Il trattamento della malattia di Dent deve essere guidato da un nefrologo ed è finalizzato a ridurre i sintomi della malattia attraverso l’assunzione di farmaci che inibiscono la formazione di calcoli renali e di integratori che correggono i disturbi elettrolitici e metabolici.
Il trattamento può richiedere la collaborazione coordinata di un’équipe di medici specialisti: pediatri, nefrologi e urologi, dietologi e altri professionisti della salute.
- Ridurre al minimo la deposizione di calcio (trattamento di profilassi per prevenire la formazione di calcoli)
- Rimozione di calcoli dal tratto urinario (trattamento sintomatico)
- Trattamento degli effetti della malattia, compresa la correzione dei disturbi elettrolitici, nonché dei disturbi derivanti dall’insufficienza renale cronica progressiva
Non dimenticate che in situazioni come diarrea, febbre, vomito o clima caldo, il fabbisogno di liquidi aumenta.

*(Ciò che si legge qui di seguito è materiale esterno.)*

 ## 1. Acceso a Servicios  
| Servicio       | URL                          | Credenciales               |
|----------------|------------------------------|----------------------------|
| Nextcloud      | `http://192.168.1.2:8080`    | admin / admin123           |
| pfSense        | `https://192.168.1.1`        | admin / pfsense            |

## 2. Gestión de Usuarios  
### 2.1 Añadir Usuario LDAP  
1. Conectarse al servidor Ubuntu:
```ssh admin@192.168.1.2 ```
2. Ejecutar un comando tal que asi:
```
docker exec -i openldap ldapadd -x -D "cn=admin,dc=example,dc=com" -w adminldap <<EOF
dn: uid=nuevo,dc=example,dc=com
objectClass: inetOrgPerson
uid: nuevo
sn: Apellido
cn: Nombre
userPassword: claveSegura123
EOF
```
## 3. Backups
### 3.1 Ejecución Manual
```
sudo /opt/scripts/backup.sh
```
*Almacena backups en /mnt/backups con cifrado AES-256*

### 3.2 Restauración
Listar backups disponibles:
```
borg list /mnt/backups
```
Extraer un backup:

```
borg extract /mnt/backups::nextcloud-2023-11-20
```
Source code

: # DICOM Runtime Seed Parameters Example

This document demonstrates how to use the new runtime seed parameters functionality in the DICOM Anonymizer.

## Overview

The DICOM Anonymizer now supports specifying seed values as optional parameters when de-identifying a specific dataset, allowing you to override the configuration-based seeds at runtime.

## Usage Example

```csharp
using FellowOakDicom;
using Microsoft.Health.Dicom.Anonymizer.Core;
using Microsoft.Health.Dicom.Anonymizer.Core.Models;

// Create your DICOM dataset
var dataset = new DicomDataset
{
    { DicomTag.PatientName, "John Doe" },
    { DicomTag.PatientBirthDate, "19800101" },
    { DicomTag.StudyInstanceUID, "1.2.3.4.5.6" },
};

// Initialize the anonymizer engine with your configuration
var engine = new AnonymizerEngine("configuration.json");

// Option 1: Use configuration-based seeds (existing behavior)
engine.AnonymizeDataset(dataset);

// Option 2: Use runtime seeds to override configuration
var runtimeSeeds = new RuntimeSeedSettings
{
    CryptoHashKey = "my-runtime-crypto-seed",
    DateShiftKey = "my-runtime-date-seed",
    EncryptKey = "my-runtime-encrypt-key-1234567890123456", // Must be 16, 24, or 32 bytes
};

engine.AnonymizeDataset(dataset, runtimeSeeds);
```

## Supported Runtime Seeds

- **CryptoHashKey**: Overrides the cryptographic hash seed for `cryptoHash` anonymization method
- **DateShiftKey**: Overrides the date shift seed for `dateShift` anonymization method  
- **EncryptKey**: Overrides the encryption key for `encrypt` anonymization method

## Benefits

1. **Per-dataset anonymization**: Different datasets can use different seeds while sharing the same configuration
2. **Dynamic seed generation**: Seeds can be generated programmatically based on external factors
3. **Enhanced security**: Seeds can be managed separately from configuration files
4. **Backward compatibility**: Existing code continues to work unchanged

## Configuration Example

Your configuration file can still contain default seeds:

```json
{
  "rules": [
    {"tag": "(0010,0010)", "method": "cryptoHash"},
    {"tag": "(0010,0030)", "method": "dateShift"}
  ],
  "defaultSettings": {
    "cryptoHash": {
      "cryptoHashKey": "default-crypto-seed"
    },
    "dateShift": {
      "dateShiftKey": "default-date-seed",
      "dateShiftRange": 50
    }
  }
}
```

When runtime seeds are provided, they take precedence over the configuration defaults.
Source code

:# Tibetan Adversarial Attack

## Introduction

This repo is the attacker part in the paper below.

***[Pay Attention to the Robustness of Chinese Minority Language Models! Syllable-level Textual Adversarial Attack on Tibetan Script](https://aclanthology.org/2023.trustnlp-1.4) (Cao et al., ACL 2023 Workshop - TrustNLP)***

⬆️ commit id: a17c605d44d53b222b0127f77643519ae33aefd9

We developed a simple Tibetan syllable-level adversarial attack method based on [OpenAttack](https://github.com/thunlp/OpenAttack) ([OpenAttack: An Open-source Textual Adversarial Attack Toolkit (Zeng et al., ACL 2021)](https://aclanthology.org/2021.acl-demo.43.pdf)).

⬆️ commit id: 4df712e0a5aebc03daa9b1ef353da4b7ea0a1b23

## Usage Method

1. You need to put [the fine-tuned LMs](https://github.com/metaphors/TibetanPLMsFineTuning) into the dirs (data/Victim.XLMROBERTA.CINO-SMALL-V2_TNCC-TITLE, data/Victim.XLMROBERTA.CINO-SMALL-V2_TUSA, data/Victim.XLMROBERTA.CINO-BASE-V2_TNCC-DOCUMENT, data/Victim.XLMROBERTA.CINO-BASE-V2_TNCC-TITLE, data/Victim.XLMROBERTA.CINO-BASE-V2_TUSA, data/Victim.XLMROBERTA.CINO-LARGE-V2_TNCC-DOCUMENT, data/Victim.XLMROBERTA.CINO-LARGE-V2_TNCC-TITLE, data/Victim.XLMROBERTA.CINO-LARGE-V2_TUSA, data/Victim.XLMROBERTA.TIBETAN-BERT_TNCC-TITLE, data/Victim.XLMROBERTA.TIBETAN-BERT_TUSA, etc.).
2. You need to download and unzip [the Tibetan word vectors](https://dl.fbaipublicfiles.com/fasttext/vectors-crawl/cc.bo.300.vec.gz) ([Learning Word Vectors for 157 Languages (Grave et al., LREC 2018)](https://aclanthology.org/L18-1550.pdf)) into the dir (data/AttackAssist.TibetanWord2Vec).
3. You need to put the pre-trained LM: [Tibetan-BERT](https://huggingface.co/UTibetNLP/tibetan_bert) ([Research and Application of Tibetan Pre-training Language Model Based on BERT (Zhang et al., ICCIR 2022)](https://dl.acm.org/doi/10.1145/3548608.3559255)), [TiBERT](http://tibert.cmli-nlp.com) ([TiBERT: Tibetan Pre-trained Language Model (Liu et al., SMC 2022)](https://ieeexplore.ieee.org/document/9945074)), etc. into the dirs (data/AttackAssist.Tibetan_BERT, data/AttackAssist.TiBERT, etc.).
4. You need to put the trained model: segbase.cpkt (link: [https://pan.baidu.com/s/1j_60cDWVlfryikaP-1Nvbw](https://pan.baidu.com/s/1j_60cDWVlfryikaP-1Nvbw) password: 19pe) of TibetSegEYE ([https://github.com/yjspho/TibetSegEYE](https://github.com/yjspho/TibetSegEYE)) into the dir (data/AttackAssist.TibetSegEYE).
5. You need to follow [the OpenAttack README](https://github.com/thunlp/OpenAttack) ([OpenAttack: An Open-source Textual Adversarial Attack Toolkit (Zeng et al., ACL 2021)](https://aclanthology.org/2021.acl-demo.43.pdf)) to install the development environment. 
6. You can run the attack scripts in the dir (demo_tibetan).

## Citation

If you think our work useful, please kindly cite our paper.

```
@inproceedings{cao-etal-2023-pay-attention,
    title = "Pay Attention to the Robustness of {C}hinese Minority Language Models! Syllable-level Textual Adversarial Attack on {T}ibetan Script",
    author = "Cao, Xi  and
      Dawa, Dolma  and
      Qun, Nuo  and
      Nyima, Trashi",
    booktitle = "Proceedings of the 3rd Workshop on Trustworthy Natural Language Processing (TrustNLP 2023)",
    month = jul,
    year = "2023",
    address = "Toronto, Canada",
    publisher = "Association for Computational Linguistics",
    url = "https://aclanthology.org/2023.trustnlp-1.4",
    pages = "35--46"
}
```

L’aumento della perdita di liquidi o la diminuzione della capacità di assumere liquidi devono richiedere l’intervento immediato di un medico per evitare una progressione rapida della malattia. In certi casi se l’assunzione orale di liquidi è difficoltosa può essere necessaria la somministrazione di liquidi per via endovenosa. I pazienti stessi, i curanti e gli insegnanti devono essere consapevoli della problematica.
Attenzione!
- Portate sempre con voi documenti che riportino le vostre malattie/malattiedel vostro bambino.
- L’apporto giornaliero di liquidi deve essere superiore a 2,5-3 litri per m² di superficie corporea.
- Assicuratevi di avere sempre a disposizione molti liquidi. Portate sempre con voi dell’acqua quando visitate luoghi nuovi.
- Bevete anche senza sete ad intervalli regolari durante l’arco della giornata.
- Programmate visite frequenti alla toilette.
- È utile impostare dei promemoria sul cellulare per ricordarvi di bere acqua oppure utilizzare applicazioni speciali per registrare la quantità di acqua bevuta.
Ricordate di avere sempre bottiglie d’acqua piene a portata di mano, in casa, in auto, nello zaino o nella borsa.
Un’assunzione limitata di sale da cucina riduce la quantità di calcio escreta nelle urine e quindi il rischio di formazione di calcoli renali.
Poiché la malattia di Dent è caratterizzata dalla perdita tubulare di importanti minerali, come il potassio, è necessario integrarli per mantenere le loro concentrazioni ematiche nella norma.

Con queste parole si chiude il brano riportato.